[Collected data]

== == ==

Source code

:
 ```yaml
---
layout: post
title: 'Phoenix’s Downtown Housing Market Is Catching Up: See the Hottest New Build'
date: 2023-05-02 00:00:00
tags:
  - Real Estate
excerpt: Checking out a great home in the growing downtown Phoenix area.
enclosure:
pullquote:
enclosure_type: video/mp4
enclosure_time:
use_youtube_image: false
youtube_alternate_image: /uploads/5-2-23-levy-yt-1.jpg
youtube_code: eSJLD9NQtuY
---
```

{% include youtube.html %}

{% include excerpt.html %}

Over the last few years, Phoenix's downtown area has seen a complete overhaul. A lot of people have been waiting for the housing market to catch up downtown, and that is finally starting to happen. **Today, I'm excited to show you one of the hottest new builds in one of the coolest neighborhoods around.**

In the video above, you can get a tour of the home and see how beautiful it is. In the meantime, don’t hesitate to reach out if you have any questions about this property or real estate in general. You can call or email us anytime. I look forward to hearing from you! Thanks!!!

== == ==

--- Activity ---
Look for the string "html" in the records, and copy every line where it is found.

--- Exercise result ---
{% include youtube.html %}
{% include excerpt.html %}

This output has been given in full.